Key Things To Know About Mortgage Pre-Approvals

Key Things To Know About Mortgage Pre-Approvals

Buying a home is an exciting experience, and you will quickly learn the process and steps you will need to go through before you get the keys and move in.

Getting a loan pre-approval can help you get one step closer to your new investment property or family home. It is not mandatory in the home buying process, but indeed it can make your life easier.

Usually, it is recommended to have pre-approval before making an offer on a property, but it is commonly misunderstood. Here are essential things you need to know about pre-approval.

What Is Loan Pre-Approval?

A loan pre-approval implies that a lending institution has agreed, in principle, to borrow you a sum of money towards the purchase of your property but hasn’t proceeded to final approval. It helps you narrow your search based on your budget and negotiate with more confidence.

Types Of Loan Pre-Approval

There are two types of pre-approvals. You will need to give income details, personal information, assets, expenses, and debt details for both.

A. Online Pre-approval

This type of pre-approval can often be received quickly, either within few hours or on the spot. However, the finer details of the documents and credit report have not been evaluated by the assessor.

B. Full Assessment

This is where the bank’s credit department performs a full assessment, including conducting a credit check and reviewing your documents. However, this type of pre-approval is not commonly used and takes few days.

Note:  When a lender runs a credit check against your name, it leaves an enquiry on your file. Having multiple enquiries can harm your credit score. Hence, it is recommended not to go for this type of pre-approval.

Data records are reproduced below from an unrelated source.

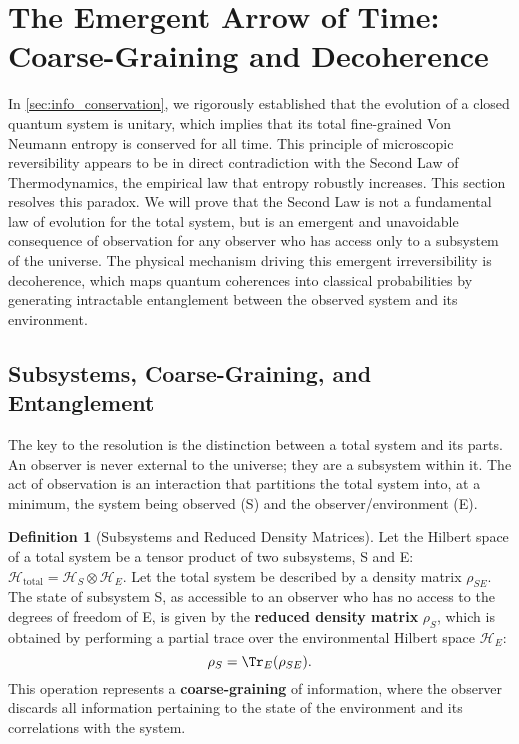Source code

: \documentclass[11pt, letterpaper]{report}
\theoremstyle{plain} %
\theoremstyle{definition} %
\newtheorem{definition}{Definition}[chapter]
\theoremstyle{remark} %
\begin{document}
\section{The Emergent Arrow of Time: Coarse-Graining and Decoherence}
\label{sec:emergent_arrow}

In \cref{sec:info_conservation}, we rigorously established that the evolution of a closed quantum system is unitary, which implies that its total fine-grained Von Neumann entropy is conserved for all time. This principle of microscopic reversibility appears to be in direct contradiction with the Second Law of Thermodynamics, the empirical law that entropy robustly increases. This section resolves this paradox. We will prove that the Second Law is not a fundamental law of evolution for the total system, but is an emergent and unavoidable consequence of observation for any observer who has access only to a subsystem of the universe. The physical mechanism driving this emergent irreversibility is decoherence, which maps quantum coherences into classical probabilities by generating intractable entanglement between the observed system and its environment.

\subsection{Subsystems, Coarse-Graining, and Entanglement}
The key to the resolution is the distinction between a total system and its parts. An observer is never external to the universe; they are a subsystem within it. The act of observation is an interaction that partitions the total system into, at a minimum, the system being observed (S) and the observer/environment (E).

\begin{definition}[Subsystems and Reduced Density Matrices]
Let the Hilbert space of a total system be a tensor product of two subsystems, S and E: $\mathcal{H}_{\text{total}} = \mathcal{H}_S \otimes \mathcal{H}_E$. Let the total system be described by a density matrix $\rho_{SE}$. The state of subsystem S, as accessible to an observer who has no access to the degrees of freedom of E, is given by the \textbf{reduced density matrix} $\rho_S$, which is obtained by performing a partial trace over the environmental Hilbert space $\mathcal{H}_E$:
\begin{equation}
    \rho_S = \Tr_E(\rho_{SE}).
    \label{eq:reduced_density_matrix}
\end{equation}
This operation represents a \textbf{coarse-graining} of information, where the observer discards all information pertaining to the state of the environment and its correlations with the system.
\end{definition}
\end{document}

Facts About Loan Pre-Approval:

Pre-Approval Expires.

For most lenders, pre-approvals are valid for up to six months. When applying for a pre-approval, speak with your bank about the expiry date and what will happen if you fail to locate the property within that time frame.

You may not be approved if your circumstances change.

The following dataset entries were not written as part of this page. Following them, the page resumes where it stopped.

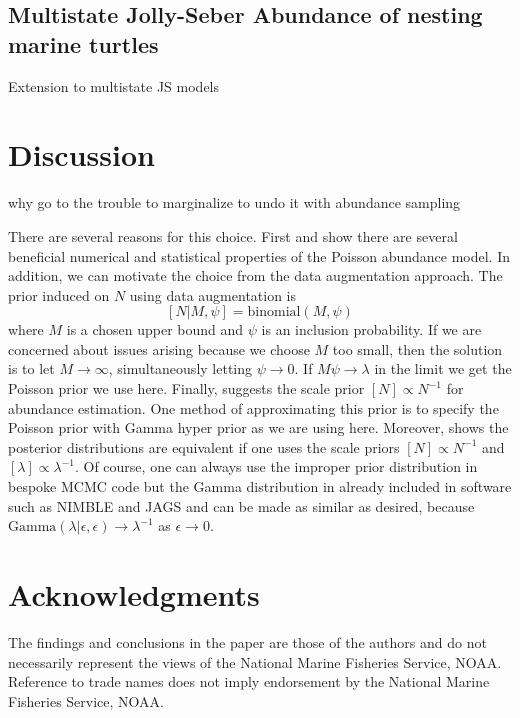 \documentclass[12pt]{article}
\begin{document}
\subsection{Multistate Jolly-Seber Abundance of nesting marine turtles}

Extension to multistate JS models


\section{Discussion}

why go to the trouble to marginalize to undo it with abundance sampling

There are several reasons for this choice. First \cite{schofield201650} and \cite{schofield2023estimating} show there are several beneficial numerical and statistical properties of the Poisson abundance model. In addition, we can motivate the choice from the data augmentation approach. The prior induced on $N$ using data augmentation is  
\[
[N|M, \psi] = \text{binomial}(M,\psi)
\]
where $M$ is a chosen upper bound and $\psi$ is an inclusion probability. If we are concerned about issues arising because we choose $M$ too small, then the solution is to let $M\to\infty$, simultaneously letting $\psi \to 0$. If $M\psi \to \lambda$ in the limit we get the Poisson prior we use here. Finally, \cite{link2013cautionary} suggests the scale prior $[N] \propto N^{-1}$ for abundance estimation. One method of approximating this prior is to specify the Poisson prior with Gamma hyper prior as we are using here. Moreover, \cite{schofield2023estimating} shows the posterior distributions are equivalent if one uses the scale priors $[N] \propto N^{-1}$ and $[\lambda] \propto \lambda^{-1}$. Of course, one can always use the improper prior distribution in bespoke MCMC code but the Gamma distribution in already included in software such as NIMBLE and JAGS and can be made as similar as desired, because $\text{Gamma}(\lambda|\epsilon,\epsilon) \to \lambda^{-1}$ as $\epsilon \to 0$. 




\section*{Acknowledgments}
The findings and conclusions in the paper are those of the authors and do not necessarily represent the views of the National Marine Fisheries Service, NOAA. Reference to trade names does not imply endorsement by the National Marine Fisheries Service, NOAA.
\end{document}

If your financial situation changes after being pre-approved, the bank will need to reassess your application. Such circumstances may include:

  • Take on a new loan or credit card
  • Change jobs
  • Have children
  • Becoming a contractor or going part-time.

These changes don’t significantly indicate your application will be rejected, but you should consult your lender or home loan specialist about how it will impact your situation.

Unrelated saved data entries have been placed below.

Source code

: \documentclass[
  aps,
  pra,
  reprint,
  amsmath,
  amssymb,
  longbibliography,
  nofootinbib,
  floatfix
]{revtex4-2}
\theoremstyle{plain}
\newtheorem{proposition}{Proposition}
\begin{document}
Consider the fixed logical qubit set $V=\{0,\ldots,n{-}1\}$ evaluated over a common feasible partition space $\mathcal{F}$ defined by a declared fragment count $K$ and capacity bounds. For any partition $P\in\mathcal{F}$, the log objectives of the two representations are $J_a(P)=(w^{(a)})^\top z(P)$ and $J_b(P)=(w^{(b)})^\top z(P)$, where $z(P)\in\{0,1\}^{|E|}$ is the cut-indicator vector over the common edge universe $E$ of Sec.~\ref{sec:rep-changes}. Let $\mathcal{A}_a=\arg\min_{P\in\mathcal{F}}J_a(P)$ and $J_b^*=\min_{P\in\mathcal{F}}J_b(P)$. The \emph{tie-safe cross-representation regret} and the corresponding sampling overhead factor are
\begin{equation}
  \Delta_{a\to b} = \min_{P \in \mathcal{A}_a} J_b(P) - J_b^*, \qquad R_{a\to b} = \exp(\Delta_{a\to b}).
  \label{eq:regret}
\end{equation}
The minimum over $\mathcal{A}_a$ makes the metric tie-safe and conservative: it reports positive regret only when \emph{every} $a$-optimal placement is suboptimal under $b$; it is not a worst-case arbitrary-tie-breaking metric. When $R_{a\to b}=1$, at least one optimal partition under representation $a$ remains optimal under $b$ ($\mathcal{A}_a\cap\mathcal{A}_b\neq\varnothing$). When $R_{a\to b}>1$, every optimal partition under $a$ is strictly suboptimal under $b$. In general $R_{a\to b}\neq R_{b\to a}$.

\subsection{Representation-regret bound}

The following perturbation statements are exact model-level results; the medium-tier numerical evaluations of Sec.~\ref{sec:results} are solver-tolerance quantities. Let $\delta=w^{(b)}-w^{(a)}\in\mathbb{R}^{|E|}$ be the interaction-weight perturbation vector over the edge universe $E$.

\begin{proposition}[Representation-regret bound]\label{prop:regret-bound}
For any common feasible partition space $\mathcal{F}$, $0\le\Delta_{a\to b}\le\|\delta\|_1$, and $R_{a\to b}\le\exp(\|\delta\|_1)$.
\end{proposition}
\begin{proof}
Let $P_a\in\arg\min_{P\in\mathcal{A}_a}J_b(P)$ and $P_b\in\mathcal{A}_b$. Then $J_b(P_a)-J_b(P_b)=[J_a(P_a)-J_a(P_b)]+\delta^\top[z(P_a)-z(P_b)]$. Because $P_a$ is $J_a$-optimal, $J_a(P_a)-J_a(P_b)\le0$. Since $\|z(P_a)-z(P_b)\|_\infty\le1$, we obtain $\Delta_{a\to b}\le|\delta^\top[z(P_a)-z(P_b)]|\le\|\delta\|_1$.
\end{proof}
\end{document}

You May Not Be Approved If Your Property Is Unacceptable.

One of the conditions in the pre-approval is “subject to satisfactory evaluation.” Making an offer on a property is generally made after receiving the pre-approval.

When shortlisting properties, discuss with your lender or mortgage specialist what types of properties are acceptable.

Interest Rate Variations Could Influence Your Pre-Approval.

There is always a probability that interest rates could change subject to market conditions. For instance, if the interest rate climbs, it indicates the maximum amount you can lend may decrease.